# Wanna try peptides, beginner here!



## BoatsN'Hoes (Dec 21, 2013)

I have a bunch of questions on using IGF-1 LR3. First off what are all the supplies that I need, I'm assuming I need the 1ml of IGF-1 LR3, some BAC water, insulin syringes, alcohol wipes (trying to go as cheap as possible)... what else? I see that some people mix 1ml IGF-1 LR3 with 1ml BAC, some with 2ml, some with 3ml BAC, how much do you use, and why don't people just use a 1-1 ratio only? Is the shot smoother with more BAC water? I know you can inject post or pre-workout, I plan on injecting 100mcg (50mcg lr3) pre-workout. You also inject every time you lift, but what is the most efficient injection schedule to get the most out of your 1ml? I lift 3x a week Monday, Wednesday, Friday, if I'm on this peptide I would be willing to workout 4 or 5 times a week. I need help from A-Z, I've been 100% natural to present.


----------



## BoatsN'Hoes (Dec 24, 2013)

Okay well I've done some more research, I guess I'm gonna go with a mixture of 2ml BAC and 1ml IGF 30 minutes pre-workout, seeing I hear how people say it stings pretty good. So my injections would have to be 150mcg per injection right. Anyone use 2ml mixture, how's the sting?


----------



## Jimmyinkedup (Dec 24, 2013)

I dont have much igf experience but I contacted my buddy Blergs and he should be chiming in soon! Good Luck!


----------



## tl0311 (Dec 24, 2013)

If I'm remember this correctly. you want to run IGF-1LR3 everday and 5 weeks is the way to go
So if you have a gram (1000mcg) your going to be running roughly 28.5mcg a day.
mixing it is all up to you and how you want to measure it out. 
check this out
http://www.ironmagazineforums.com/research-chemicals/162966-igf-1-peptide-dosage-instructions.html


----------



## BoatsN'Hoes (Dec 24, 2013)

I read that you only run it on workout days to gain more muscle, and off days you only get the body fat loss, and better sleeping effects. I only wanna take it for muscle gains, but what is the most effective dosage/lifting schedule to maximize gains and not waste or under use the IGF?


----------



## OldSchoolLifter (Dec 24, 2013)

Imo igf is best used on workout days, say your split is a 4 day a week regiment. Dose it immediately post workout. And off on non training days. 
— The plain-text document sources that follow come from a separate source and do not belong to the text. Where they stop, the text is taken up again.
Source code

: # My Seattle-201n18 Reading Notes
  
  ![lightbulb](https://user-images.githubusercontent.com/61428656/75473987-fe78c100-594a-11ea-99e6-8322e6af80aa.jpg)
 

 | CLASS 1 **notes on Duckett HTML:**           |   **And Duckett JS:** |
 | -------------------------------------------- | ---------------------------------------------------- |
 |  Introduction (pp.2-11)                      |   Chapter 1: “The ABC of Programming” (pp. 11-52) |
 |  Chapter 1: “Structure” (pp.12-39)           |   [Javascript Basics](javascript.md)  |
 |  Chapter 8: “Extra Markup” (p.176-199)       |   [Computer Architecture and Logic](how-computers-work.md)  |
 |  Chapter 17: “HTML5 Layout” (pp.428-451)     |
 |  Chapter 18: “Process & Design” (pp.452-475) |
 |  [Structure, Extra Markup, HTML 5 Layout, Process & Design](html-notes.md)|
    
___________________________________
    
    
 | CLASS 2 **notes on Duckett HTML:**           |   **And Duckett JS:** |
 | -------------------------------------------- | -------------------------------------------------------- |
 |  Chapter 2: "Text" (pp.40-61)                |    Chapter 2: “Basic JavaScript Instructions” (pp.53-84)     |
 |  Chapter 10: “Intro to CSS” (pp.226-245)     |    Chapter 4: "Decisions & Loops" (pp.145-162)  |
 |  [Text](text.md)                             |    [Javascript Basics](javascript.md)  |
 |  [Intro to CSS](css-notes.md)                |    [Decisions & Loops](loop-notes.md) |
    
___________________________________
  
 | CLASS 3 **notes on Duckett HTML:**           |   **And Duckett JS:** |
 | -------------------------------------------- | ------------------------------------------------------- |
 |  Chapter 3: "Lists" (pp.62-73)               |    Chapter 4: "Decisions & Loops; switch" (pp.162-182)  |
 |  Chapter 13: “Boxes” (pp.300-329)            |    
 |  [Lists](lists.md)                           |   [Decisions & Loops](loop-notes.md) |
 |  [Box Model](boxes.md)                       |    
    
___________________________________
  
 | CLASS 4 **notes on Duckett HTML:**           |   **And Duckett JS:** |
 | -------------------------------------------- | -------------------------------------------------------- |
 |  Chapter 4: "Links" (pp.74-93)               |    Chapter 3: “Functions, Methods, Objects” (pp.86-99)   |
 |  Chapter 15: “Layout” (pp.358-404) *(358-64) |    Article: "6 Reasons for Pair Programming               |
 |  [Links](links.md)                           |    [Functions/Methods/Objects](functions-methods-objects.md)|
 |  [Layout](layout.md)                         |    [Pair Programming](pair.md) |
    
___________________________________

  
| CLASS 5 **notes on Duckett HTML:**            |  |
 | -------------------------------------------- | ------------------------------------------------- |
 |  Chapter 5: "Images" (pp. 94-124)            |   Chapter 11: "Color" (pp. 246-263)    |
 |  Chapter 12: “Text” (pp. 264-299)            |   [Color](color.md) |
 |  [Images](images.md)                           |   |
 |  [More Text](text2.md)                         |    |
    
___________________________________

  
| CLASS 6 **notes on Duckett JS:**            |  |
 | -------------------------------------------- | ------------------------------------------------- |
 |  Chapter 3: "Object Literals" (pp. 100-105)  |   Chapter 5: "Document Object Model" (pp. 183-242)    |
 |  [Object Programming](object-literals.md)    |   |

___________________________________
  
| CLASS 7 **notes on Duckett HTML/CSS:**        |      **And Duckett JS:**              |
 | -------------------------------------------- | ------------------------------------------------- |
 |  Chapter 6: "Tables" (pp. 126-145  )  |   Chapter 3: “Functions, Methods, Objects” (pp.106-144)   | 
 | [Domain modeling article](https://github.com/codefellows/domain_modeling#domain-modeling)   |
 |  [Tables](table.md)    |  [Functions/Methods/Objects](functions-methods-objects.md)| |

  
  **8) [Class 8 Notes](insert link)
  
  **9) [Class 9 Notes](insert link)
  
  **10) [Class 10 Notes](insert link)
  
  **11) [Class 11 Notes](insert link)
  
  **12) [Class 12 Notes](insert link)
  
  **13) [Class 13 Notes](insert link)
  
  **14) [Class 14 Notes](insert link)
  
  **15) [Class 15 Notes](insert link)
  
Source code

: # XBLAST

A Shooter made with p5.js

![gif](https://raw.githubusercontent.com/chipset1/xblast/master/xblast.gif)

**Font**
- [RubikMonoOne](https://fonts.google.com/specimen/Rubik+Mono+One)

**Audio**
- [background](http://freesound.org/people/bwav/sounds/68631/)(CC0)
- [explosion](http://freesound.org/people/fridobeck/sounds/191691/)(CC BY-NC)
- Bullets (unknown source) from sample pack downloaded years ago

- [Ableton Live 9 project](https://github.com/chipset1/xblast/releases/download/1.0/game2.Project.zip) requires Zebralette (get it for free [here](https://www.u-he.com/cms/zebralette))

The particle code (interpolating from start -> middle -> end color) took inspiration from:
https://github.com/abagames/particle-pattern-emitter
This will give you optimal igf levels when you need it the most post workout, and prolong desensitization to the compound. 

As for the dose, I'm not sure why everyone keeps recommending 20-30mcg, I tend to run it at a minimum 75 up to over 100. 100 tends to be my sweet spot. At this dose, vascularity and recovery is tremendously improved, and the gains soon follow. 

I'd start with at least 50 and go up to 100 as the weeks progress. 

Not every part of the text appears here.